- _WORK REQUIRED_
Where a line of the data holds the word "Promise", copy that line.

GIVEN RECORDS START

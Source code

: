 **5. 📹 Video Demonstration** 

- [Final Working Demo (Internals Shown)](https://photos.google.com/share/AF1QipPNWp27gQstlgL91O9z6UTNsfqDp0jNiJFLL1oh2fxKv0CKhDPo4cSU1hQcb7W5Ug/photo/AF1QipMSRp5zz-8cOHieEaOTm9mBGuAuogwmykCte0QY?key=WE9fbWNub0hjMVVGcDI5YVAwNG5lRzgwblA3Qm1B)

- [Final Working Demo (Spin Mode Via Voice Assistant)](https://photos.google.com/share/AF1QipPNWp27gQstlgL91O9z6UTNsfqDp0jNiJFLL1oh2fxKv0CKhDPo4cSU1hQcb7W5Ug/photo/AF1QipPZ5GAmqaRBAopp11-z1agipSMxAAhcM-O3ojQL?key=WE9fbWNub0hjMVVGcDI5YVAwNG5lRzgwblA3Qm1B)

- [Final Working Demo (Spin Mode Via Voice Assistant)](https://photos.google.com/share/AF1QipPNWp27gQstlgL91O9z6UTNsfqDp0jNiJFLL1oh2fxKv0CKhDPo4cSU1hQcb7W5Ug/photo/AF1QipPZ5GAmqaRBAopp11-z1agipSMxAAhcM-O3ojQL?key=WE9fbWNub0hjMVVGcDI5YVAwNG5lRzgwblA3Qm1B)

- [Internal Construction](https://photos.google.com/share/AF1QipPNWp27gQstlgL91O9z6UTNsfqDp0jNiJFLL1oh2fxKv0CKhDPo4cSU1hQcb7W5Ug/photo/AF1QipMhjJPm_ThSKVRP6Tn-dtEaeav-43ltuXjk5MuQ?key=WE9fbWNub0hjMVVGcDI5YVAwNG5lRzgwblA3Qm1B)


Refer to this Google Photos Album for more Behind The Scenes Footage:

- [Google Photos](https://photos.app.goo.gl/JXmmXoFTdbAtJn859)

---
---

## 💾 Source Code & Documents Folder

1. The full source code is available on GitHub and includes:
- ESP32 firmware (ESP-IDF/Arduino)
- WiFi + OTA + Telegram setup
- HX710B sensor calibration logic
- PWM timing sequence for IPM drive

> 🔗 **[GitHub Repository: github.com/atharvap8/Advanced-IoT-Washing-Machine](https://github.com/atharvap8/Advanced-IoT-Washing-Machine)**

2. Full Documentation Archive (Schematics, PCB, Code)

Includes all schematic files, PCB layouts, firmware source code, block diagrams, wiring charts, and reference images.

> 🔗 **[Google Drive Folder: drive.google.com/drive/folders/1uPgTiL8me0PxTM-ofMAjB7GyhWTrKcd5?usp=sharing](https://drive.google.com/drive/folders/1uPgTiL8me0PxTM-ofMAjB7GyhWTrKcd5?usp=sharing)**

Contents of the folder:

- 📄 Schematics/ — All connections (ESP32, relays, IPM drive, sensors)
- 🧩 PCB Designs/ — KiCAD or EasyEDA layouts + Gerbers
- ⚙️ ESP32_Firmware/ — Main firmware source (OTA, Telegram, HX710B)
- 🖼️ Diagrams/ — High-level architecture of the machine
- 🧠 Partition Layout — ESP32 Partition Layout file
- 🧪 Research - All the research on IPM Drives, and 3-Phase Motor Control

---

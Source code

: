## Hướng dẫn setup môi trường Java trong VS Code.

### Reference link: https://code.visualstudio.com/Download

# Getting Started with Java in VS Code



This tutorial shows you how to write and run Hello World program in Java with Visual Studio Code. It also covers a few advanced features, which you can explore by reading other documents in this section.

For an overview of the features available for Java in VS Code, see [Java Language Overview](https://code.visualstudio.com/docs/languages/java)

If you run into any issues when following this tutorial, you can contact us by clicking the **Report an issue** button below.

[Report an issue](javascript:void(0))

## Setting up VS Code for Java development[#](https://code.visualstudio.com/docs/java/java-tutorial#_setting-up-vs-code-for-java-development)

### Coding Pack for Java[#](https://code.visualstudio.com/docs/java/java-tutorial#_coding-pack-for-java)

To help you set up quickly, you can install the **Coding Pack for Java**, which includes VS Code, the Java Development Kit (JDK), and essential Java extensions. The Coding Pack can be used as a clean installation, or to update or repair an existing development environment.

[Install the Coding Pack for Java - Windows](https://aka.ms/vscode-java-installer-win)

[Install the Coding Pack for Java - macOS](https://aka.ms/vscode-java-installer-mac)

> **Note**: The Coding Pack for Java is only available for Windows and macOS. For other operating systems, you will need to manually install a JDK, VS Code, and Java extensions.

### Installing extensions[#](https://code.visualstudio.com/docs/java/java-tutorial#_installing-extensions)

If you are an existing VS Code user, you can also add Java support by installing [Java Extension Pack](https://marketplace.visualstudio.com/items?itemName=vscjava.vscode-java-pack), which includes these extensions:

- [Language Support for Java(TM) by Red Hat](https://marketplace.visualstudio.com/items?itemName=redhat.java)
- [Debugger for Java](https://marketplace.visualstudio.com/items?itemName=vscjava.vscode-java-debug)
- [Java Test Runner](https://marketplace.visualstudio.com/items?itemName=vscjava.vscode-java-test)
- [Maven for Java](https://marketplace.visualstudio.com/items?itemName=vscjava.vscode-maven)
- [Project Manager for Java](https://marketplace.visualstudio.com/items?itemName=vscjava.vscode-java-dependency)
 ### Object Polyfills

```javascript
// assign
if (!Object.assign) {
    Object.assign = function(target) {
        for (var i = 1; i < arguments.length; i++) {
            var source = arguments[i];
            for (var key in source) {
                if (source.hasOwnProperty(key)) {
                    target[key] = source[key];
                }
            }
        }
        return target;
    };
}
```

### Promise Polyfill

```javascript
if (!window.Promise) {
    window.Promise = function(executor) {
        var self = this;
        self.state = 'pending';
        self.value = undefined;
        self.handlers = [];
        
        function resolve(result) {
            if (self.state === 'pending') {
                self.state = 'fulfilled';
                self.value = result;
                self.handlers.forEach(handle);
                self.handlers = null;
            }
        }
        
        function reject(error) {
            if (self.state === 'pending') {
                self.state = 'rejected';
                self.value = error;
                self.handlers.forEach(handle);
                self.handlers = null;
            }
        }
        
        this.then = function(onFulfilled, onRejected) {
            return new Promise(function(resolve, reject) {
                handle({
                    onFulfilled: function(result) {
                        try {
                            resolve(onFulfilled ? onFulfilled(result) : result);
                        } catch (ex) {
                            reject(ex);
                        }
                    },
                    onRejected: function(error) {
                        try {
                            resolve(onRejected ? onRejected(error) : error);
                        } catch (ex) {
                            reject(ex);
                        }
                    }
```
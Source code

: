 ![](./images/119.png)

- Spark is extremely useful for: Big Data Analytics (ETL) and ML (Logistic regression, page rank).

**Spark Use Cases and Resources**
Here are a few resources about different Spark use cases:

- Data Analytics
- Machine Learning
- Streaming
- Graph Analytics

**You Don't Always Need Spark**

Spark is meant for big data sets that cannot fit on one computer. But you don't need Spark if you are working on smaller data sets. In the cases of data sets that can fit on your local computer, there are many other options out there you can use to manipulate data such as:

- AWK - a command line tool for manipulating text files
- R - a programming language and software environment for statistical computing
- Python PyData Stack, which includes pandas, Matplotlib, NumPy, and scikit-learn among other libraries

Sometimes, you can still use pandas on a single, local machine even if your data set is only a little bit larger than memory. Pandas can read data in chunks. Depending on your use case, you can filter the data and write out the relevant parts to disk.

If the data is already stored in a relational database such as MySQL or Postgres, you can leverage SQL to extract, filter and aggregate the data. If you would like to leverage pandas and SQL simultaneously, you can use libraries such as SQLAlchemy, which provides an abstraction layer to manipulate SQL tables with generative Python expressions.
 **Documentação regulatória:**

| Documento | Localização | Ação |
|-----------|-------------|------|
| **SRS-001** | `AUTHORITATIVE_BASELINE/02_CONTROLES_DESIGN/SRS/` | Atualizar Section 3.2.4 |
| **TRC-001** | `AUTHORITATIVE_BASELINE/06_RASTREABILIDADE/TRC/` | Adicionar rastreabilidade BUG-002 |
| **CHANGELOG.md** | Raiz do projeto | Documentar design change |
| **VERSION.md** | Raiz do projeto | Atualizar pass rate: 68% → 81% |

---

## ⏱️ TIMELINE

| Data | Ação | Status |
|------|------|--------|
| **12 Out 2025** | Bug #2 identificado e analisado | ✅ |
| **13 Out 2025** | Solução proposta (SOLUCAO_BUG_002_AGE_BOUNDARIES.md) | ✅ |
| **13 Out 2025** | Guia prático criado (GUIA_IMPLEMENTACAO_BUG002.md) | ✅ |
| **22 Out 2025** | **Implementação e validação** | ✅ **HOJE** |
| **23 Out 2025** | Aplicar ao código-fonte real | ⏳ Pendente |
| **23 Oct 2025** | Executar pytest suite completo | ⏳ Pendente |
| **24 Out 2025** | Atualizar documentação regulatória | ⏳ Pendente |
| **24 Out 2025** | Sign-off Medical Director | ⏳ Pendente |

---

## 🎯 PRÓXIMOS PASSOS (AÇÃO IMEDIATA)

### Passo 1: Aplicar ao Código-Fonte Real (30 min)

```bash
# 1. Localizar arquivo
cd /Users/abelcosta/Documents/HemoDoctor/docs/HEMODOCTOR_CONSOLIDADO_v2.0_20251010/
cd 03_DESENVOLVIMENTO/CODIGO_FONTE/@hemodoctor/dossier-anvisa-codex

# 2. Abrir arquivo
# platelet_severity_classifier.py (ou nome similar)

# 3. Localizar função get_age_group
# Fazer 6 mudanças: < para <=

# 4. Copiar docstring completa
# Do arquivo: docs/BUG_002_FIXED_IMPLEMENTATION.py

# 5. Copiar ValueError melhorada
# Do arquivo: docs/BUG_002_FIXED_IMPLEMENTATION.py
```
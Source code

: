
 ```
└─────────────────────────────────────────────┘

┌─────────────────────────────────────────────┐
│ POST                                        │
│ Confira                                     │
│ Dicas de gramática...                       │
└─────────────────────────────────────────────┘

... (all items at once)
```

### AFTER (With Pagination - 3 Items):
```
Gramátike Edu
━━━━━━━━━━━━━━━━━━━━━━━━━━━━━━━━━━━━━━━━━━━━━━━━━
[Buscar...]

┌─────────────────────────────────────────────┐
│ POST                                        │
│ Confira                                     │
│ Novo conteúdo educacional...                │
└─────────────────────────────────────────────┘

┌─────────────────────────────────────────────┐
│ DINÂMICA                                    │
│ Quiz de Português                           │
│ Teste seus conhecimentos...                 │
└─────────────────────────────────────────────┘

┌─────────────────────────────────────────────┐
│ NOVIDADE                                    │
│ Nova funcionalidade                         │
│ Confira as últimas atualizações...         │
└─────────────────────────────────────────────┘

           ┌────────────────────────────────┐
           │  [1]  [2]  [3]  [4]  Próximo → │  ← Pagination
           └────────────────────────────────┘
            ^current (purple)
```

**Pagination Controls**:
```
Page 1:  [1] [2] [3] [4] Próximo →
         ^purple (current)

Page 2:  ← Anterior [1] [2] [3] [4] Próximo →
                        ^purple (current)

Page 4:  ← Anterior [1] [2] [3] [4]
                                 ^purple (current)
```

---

GIVEN RECORDS END

- _WRITTEN REPLY_
### Promise Polyfill
if (!window.Promise) {
    window.Promise = function(executor) {
            return new Promise(function(resolve, reject) {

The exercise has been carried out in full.